● **Aim of the exercise**
Scan the records for the string "your" and copy every line that holds it.

● **Saved data entries**
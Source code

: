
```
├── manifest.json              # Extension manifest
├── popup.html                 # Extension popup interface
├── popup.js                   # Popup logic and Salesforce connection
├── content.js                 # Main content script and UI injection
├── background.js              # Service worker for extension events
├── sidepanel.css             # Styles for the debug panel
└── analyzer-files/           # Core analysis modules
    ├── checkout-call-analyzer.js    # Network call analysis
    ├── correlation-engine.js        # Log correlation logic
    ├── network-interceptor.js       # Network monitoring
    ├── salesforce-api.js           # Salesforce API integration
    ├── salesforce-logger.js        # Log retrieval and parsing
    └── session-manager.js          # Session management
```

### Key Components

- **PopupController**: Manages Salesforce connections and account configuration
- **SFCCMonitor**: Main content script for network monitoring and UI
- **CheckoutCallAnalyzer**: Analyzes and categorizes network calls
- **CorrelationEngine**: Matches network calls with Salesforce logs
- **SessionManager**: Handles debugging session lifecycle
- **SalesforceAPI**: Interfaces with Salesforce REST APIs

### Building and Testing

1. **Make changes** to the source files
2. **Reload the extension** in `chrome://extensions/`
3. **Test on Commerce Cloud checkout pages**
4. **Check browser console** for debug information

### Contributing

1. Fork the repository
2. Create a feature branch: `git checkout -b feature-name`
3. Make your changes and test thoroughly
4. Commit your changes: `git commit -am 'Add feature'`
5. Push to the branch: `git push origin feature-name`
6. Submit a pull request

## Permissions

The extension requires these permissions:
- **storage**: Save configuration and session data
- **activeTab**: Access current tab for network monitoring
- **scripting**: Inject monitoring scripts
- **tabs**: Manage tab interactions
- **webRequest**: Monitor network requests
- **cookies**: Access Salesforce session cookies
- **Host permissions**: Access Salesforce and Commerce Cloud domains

● **Completed task**
3. Make your changes and test thoroughly
4. Commit your changes: `git commit -am 'Add feature'`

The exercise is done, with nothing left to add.